## Directions
The listing is to be returned word for word, without its images.

## Supplied records

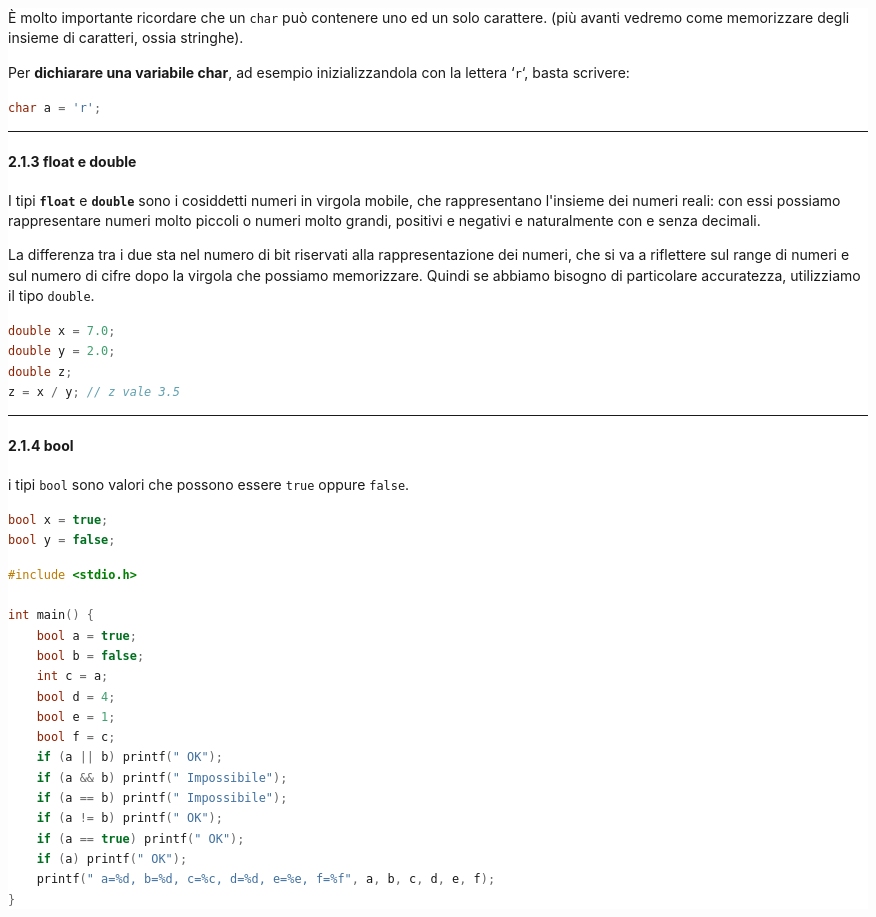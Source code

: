 È molto importante ricordare che un `char` può contenere uno ed un solo carattere. (più avanti vedremo come memorizzare degli insieme di caratteri, ossia stringhe).

Per **dichiarare una variabile char**, ad esempio inizializzandola con la lettera ‘`r`‘, basta scrivere:

```c
char a = 'r';
```

---

#### 2.1.3 float e double

I tipi **`float`** e **`double`** sono i cosiddetti numeri in virgola mobile, che rappresentano l'insieme dei numeri reali: con essi possiamo rappresentare numeri molto piccoli o numeri molto grandi, positivi e negativi e naturalmente con e senza decimali.

La differenza tra i due sta nel numero di bit riservati alla rappresentazione dei numeri, che si va a riflettere sul range di numeri e sul numero di cifre dopo la virgola che possiamo memorizzare. Quindi se abbiamo bisogno di particolare accuratezza, utilizziamo il tipo `double`.

```c
double x = 7.0;
double y = 2.0;
double z;
z = x / y; // z vale 3.5
```

---

#### 2.1.4 bool

i tipi `bool` sono valori che possono essere `true` oppure `false`.

```c
bool x = true;
bool y = false;
```

```c
#include <stdio.h>

int main() {
    bool a = true;
    bool b = false;
    int c = a;
    bool d = 4;
    bool e = 1;
    bool f = c;
    if (a || b) printf(" OK");
    if (a && b) printf(" Impossibile");
    if (a == b) printf(" Impossibile");
    if (a != b) printf(" OK");
    if (a == true) printf(" OK");
    if (a) printf(" OK");
    printf(" a=%d, b=%d, c=%c, d=%d, e=%e, f=%f", a, b, c, d, e, f);
}
```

## Task response
Source code

: È molto importante ricordare che un `char` può contenere uno ed un solo carattere. (più avanti vedremo come memorizzare degli insieme di caratteri, ossia stringhe).

Per **dichiarare una variabile char**, ad esempio inizializzandola con la lettera ‘`r`‘, basta scrivere:

```c
char a = 'r';
```

---

#### 2.1.3 float e double

I tipi **`float`** e **`double`** sono i cosiddetti numeri in virgola mobile, che rappresentano l'insieme dei numeri reali: con essi possiamo rappresentare numeri molto piccoli o numeri molto grandi, positivi e negativi e naturalmente con e senza decimali.

La differenza tra i due sta nel numero di bit riservati alla rappresentazione dei numeri, che si va a riflettere sul range di numeri e sul numero di cifre dopo la virgola che possiamo memorizzare. Quindi se abbiamo bisogno di particolare accuratezza, utilizziamo il tipo `double`.

```c
double x = 7.0;
double y = 2.0;
double z;
z = x / y; // z vale 3.5
```

---

#### 2.1.4 bool

i tipi `bool` sono valori che possono essere `true` oppure `false`.

```c
bool x = true;
bool y = false;
```

```c
#include <stdio.h>

int main() {
    bool a = true;
    bool b = false;
    int c = a;
    bool d = 4;
    bool e = 1;
    bool f = c;
    if (a || b) printf(" OK");
    if (a && b) printf(" Impossibile");
    if (a == b) printf(" Impossibile");
    if (a != b) printf(" OK");
    if (a == true) printf(" OK");
    if (a) printf(" OK");
    printf(" a=%d, b=%d, c=%c, d=%d, e=%e, f=%f", a, b, c, d, e, f);
}
```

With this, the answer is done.